▶ **What is expected**
Your reply must be the number of lines in the entries that hold the word "like", and nothing else.

▶ **The data**

◇ ◇ ◇ ◇ ◇

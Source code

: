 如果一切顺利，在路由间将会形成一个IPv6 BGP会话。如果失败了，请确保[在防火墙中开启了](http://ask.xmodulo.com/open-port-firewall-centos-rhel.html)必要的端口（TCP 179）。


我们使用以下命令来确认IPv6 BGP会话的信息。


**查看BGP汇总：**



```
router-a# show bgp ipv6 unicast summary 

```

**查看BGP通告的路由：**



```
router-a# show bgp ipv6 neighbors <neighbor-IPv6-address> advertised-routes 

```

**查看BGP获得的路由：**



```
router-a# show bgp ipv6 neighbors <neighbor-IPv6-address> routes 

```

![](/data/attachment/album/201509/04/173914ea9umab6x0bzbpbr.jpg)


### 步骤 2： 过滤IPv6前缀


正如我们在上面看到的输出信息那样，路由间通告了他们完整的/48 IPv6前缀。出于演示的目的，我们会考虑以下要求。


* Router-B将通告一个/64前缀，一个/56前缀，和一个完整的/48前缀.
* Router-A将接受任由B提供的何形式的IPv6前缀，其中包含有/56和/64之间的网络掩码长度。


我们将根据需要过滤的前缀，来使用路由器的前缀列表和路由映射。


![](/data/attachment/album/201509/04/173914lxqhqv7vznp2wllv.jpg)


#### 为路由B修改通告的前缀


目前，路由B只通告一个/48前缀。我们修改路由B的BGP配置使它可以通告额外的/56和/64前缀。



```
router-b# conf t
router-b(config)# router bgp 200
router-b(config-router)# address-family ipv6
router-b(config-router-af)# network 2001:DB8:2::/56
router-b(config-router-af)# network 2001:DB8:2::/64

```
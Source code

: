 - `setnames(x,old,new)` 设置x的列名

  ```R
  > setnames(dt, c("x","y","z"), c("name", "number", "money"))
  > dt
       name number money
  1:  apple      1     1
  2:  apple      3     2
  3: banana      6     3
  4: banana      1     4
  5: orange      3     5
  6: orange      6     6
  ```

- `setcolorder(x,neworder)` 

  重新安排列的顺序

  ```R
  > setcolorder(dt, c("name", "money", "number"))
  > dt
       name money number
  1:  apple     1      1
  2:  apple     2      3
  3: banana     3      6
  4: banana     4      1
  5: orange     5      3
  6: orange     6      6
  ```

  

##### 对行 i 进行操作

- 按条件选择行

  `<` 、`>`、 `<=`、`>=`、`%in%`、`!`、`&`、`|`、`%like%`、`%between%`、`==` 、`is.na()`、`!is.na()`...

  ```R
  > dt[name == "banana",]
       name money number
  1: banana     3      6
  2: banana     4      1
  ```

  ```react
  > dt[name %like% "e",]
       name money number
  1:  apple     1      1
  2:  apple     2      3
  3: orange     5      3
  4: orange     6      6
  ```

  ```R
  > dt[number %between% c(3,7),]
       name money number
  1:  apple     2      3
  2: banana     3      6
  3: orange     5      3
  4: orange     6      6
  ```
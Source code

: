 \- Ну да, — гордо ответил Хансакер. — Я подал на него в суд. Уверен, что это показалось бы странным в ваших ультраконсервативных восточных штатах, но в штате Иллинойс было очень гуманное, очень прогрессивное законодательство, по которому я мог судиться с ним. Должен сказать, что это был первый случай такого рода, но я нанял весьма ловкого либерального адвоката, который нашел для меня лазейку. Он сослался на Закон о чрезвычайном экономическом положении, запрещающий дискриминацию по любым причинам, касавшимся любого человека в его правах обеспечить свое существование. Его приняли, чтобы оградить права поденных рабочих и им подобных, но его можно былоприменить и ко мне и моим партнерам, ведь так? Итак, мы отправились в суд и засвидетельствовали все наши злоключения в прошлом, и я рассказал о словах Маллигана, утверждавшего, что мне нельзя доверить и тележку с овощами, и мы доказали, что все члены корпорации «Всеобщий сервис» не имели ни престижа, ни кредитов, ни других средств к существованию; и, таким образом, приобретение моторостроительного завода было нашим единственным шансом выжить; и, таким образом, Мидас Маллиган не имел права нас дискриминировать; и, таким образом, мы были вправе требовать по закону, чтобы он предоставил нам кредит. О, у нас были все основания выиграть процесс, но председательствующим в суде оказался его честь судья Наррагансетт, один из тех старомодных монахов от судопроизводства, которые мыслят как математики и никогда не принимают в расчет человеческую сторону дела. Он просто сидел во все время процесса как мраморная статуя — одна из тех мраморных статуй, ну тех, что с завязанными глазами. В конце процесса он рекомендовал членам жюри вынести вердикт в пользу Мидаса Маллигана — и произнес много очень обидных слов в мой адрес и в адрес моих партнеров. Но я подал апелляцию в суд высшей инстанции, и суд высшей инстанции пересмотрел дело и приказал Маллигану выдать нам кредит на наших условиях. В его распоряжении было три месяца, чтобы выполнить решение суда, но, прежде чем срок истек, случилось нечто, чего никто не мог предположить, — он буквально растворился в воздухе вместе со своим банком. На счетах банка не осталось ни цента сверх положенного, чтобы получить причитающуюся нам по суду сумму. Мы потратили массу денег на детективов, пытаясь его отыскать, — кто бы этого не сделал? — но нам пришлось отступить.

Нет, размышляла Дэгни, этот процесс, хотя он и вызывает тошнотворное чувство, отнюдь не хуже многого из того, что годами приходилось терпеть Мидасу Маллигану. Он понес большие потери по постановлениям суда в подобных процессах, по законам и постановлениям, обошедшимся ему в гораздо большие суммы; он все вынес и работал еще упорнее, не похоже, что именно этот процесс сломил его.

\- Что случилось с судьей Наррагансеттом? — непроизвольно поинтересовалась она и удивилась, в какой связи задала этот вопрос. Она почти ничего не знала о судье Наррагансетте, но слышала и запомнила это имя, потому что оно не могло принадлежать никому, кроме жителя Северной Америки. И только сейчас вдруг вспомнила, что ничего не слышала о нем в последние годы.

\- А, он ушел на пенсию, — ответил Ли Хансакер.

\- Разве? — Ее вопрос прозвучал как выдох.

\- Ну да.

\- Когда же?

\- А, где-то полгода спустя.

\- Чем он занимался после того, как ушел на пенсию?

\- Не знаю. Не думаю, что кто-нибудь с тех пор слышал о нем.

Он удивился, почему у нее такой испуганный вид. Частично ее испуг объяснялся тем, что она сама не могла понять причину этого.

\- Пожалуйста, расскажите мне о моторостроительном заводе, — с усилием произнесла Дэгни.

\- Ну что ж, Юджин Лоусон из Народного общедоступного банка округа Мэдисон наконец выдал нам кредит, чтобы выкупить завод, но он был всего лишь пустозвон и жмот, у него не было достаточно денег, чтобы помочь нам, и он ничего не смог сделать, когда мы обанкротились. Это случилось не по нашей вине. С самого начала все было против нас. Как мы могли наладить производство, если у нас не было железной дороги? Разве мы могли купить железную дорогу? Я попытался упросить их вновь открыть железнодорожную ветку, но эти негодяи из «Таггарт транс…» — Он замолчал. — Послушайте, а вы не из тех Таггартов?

◇ ◇ ◇ ◇ ◇

▶ **Task output**
2